[Stored items]
————————
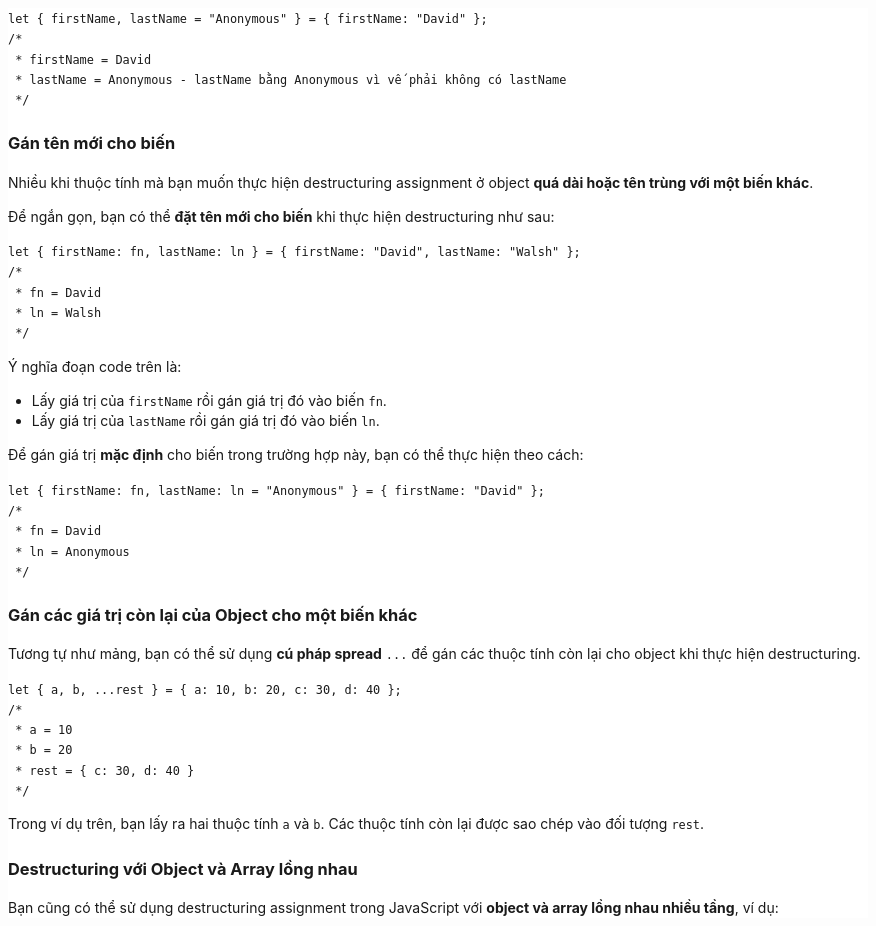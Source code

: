    let { firstName, lastName = "Anonymous" } = { firstName: "David" };
    /*
     * firstName = David
     * lastName = Anonymous - lastName bằng Anonymous vì vế phải không có lastName
     */

### [](#g%C3%A1n-t%C3%AAn-m%E1%BB%9Bi-cho-bi%E1%BA%BFn)Gán tên mới cho biến

Nhiều khi thuộc tính mà bạn muốn thực hiện destructuring assignment ở object **quá dài hoặc tên trùng với một biến khác**.

Để ngắn gọn, bạn có thể **đặt tên mới cho biến** khi thực hiện destructuring như sau:

    let { firstName: fn, lastName: ln } = { firstName: "David", lastName: "Walsh" };
    /*
     * fn = David
     * ln = Walsh
     */

Ý nghĩa đoạn code trên là:

*   Lấy giá trị của `firstName` rồi gán giá trị đó vào biến `fn`.
*   Lấy giá trị của `lastName` rồi gán giá trị đó vào biến `ln`.

Để gán giá trị **mặc định** cho biến trong trường hợp này, bạn có thể thực hiện theo cách:

    let { firstName: fn, lastName: ln = "Anonymous" } = { firstName: "David" };
    /*
     * fn = David
     * ln = Anonymous
     */

### [](#g%C3%A1n-c%C3%A1c-gi%C3%A1-tr%E1%BB%8B-c%C3%B2n-l%E1%BA%A1i-c%E1%BB%A7a-object-cho-m%E1%BB%99t-bi%E1%BA%BFn-kh%C3%A1c)Gán các giá trị còn lại của Object cho một biến khác

Tương tự như mảng, bạn có thể sử dụng **cú pháp spread** `...` để gán các thuộc tính còn lại cho object khi thực hiện destructuring.

    let { a, b, ...rest } = { a: 10, b: 20, c: 30, d: 40 };
    /*
     * a = 10
     * b = 20
     * rest = { c: 30, d: 40 }
     */

Trong ví dụ trên, bạn lấy ra hai thuộc tính `a` và `b`. Các thuộc tính còn lại được sao chép vào đối tượng `rest`.

### [](#destructuring-v%E1%BB%9Bi-object-v%C3%A0-array-l%E1%BB%93ng-nhau)Destructuring với Object và Array lồng nhau

Bạn cũng có thể sử dụng destructuring assignment trong JavaScript với **object và array lồng nhau nhiều tầng**, ví dụ:
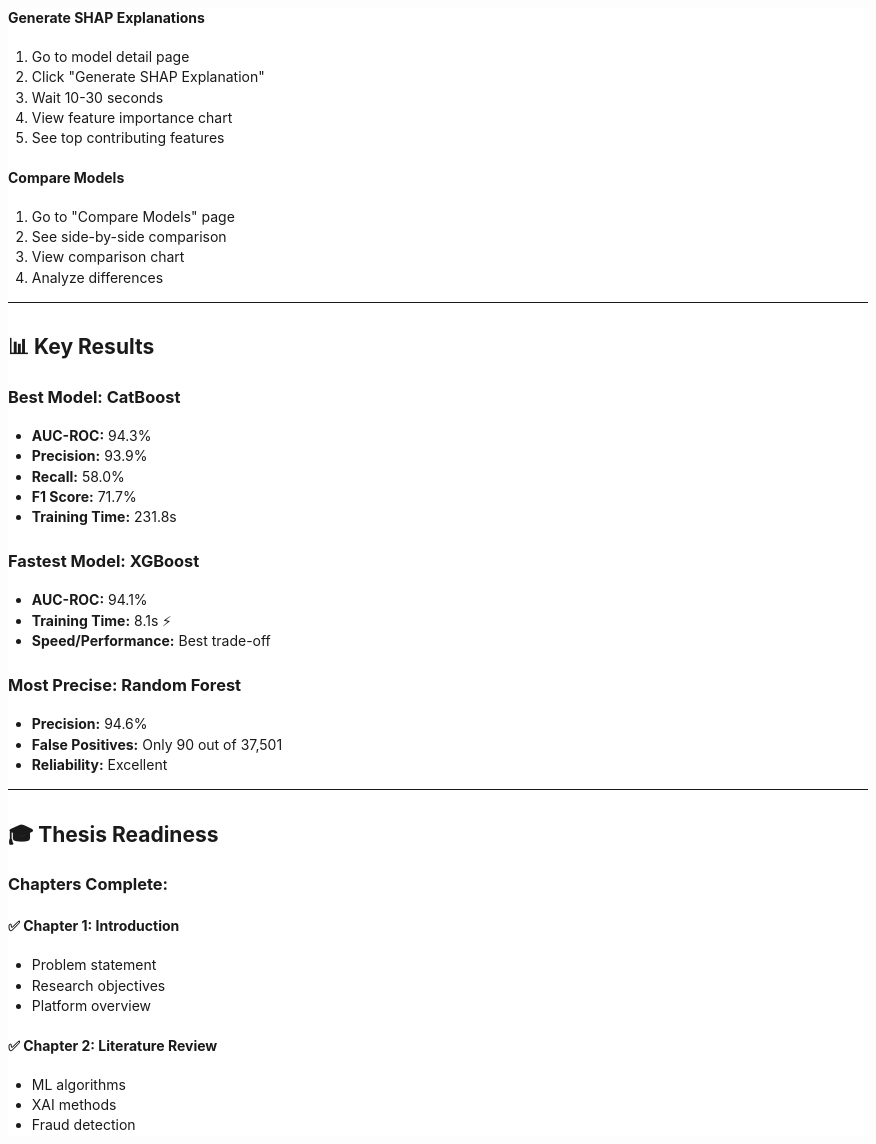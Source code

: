 #### Generate SHAP Explanations
1. Go to model detail page
2. Click "Generate SHAP Explanation"
3. Wait 10-30 seconds
4. View feature importance chart
5. See top contributing features

#### Compare Models
1. Go to "Compare Models" page
2. See side-by-side comparison
3. View comparison chart
4. Analyze differences

---

## 📊 Key Results

### Best Model: CatBoost
- **AUC-ROC:** 94.3%
- **Precision:** 93.9%
- **Recall:** 58.0%
- **F1 Score:** 71.7%
- **Training Time:** 231.8s

### Fastest Model: XGBoost
- **AUC-ROC:** 94.1%
- **Training Time:** 8.1s ⚡
- **Speed/Performance:** Best trade-off

### Most Precise: Random Forest
- **Precision:** 94.6%
- **False Positives:** Only 90 out of 37,501
- **Reliability:** Excellent

---

## 🎓 Thesis Readiness

### Chapters Complete:

#### ✅ Chapter 1: Introduction
- Problem statement
- Research objectives
- Platform overview

#### ✅ Chapter 2: Literature Review
- ML algorithms
- XAI methods
- Fraud detection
————————
#### Your instructions
Return, with no change at all, every line in the entries above from the line containing "không có lastName" through the line containing "Nhiều khi thuộc".

#### The completed task
     * lastName = Anonymous - lastName bằng Anonymous vì vế phải không có lastName
     */

### [](#g%C3%A1n-t%C3%AAn-m%E1%BB%9Bi-cho-bi%E1%BA%BFn)Gán tên mới cho biến

Nhiều khi thuộc tính mà bạn muốn thực hiện destructuring assignment ở object **quá dài hoặc tên trùng với một biến khác**.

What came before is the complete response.